**What the task asks:** What is needed is an exact retyping of each entry, pictures excluded.

Collected data
%%

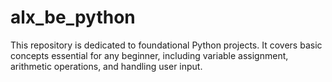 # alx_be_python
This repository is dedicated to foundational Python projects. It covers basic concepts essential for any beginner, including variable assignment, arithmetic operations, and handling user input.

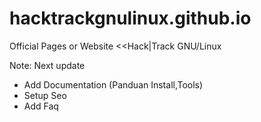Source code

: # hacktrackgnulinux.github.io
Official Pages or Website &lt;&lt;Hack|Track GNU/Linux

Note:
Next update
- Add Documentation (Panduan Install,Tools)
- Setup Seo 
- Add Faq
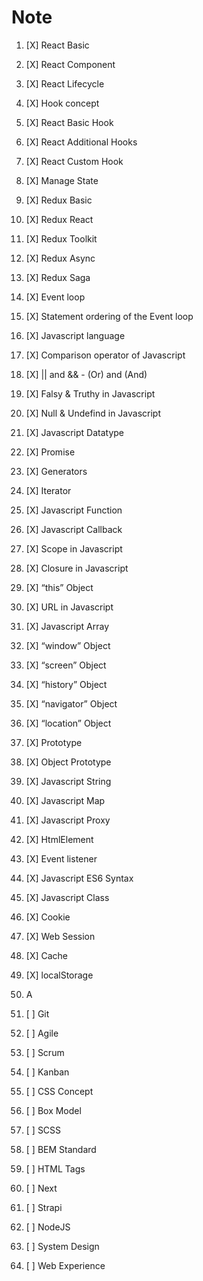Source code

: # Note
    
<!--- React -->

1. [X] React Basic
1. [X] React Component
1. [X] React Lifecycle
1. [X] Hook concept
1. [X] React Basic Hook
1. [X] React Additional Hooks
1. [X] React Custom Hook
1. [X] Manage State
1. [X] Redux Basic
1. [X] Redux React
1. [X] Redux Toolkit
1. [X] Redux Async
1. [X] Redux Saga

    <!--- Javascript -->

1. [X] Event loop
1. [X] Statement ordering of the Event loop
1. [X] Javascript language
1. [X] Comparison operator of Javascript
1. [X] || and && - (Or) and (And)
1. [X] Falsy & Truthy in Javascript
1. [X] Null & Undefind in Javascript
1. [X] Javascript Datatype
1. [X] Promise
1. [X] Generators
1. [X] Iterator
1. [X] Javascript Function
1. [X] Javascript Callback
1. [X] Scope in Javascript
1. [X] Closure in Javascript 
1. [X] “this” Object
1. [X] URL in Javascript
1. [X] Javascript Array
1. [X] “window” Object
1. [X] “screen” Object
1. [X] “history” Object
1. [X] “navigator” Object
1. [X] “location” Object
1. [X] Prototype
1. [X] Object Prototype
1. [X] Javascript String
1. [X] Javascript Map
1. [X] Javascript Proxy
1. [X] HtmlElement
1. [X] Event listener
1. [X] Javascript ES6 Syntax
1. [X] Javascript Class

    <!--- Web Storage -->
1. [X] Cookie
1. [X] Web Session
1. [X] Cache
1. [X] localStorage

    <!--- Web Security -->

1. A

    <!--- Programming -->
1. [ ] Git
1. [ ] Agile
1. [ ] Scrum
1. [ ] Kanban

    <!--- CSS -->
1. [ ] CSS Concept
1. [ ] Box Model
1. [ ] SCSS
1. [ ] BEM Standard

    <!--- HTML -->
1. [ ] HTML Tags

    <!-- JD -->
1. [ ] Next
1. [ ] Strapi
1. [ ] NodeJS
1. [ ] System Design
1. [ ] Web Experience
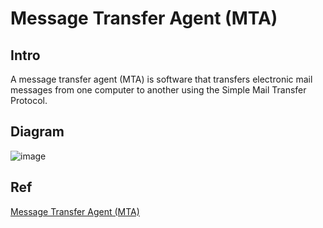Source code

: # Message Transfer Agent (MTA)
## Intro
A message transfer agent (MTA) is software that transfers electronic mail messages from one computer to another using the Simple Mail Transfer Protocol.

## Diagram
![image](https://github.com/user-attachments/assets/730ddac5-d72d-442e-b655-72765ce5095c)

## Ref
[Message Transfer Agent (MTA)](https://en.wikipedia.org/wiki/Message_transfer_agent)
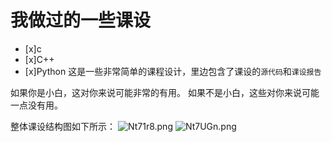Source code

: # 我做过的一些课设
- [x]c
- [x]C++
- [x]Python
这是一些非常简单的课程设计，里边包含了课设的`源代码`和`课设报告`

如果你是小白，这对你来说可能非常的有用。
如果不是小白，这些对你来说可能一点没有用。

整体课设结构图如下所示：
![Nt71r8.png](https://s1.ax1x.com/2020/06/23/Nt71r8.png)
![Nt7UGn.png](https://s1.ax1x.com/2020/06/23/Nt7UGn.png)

%%

**Output for this task:**
 # alx_be_python
This repository is dedicated to foundational Python projects. It covers basic concepts essential for any beginner, including variable assignment, arithmetic operations, and handling user input.

Source code

: # hacktrackgnulinux.github.io
Official Pages or Website &lt;&lt;Hack|Track GNU/Linux

Note:
Next update
- Add Documentation (Panduan Install,Tools)
- Setup Seo 
- Add Faq
Source code

: # Note
    
<!--- React -->

1. [X] React Basic
1. [X] React Component
1. [X] React Lifecycle
1. [X] Hook concept
1. [X] React Basic Hook
1. [X] React Additional Hooks
1. [X] React Custom Hook
1. [X] Manage State
1. [X] Redux Basic
1. [X] Redux React
1. [X] Redux Toolkit
1. [X] Redux Async
1. [X] Redux Saga

    <!--- Javascript -->

1. [X] Event loop
1. [X] Statement ordering of the Event loop
1. [X] Javascript language
1. [X] Comparison operator of Javascript
1. [X] || and && - (Or) and (And)
1. [X] Falsy & Truthy in Javascript
1. [X] Null & Undefind in Javascript
1. [X] Javascript Datatype
1. [X] Promise
1. [X] Generators
1. [X] Iterator
1. [X] Javascript Function
1. [X] Javascript Callback
1. [X] Scope in Javascript
1. [X] Closure in Javascript 
1. [X] “this” Object
1. [X] URL in Javascript
1. [X] Javascript Array
1. [X] “window” Object
1. [X] “screen” Object
1. [X] “history” Object
1. [X] “navigator” Object
1. [X] “location” Object
1. [X] Prototype
1. [X] Object Prototype
1. [X] Javascript String
1. [X] Javascript Map
1. [X] Javascript Proxy
1. [X] HtmlElement
1. [X] Event listener
1. [X] Javascript ES6 Syntax
1. [X] Javascript Class

    <!--- Web Storage -->
1. [X] Cookie
1. [X] Web Session
1. [X] Cache
1. [X] localStorage

    <!--- Web Security -->

1. A

    <!--- Programming -->
1. [ ] Git
1. [ ] Agile
1. [ ] Scrum
1. [ ] Kanban

    <!--- CSS -->
1. [ ] CSS Concept
1. [ ] Box Model
1. [ ] SCSS
1. [ ] BEM Standard

    <!--- HTML -->
1. [ ] HTML Tags

    <!-- JD -->
1. [ ] Next
1. [ ] Strapi
1. [ ] NodeJS
1. [ ] System Design
1. [ ] Web Experience
Source code

: # Message Transfer Agent (MTA)
## Intro
A message transfer agent (MTA) is software that transfers electronic mail messages from one computer to another using the Simple Mail Transfer Protocol.

## Diagram
![image](https://github.com/user-attachments/assets/730ddac5-d72d-442e-b655-72765ce5095c)

## Ref
[Message Transfer Agent (MTA)](https://en.wikipedia.org/wiki/Message_transfer_agent)
Source code

: # 我做过的一些课设
- [x]c
- [x]C++
- [x]Python
这是一些非常简单的课程设计，里边包含了课设的`源代码`和`课设报告`

如果你是小白，这对你来说可能非常的有用。
如果不是小白，这些对你来说可能一点没有用。

整体课设结构图如下所示：
![Nt71r8.png](https://s1.ax1x.com/2020/06/23/Nt71r8.png)
![Nt7UGn.png](https://s1.ax1x.com/2020/06/23/Nt7UGn.png)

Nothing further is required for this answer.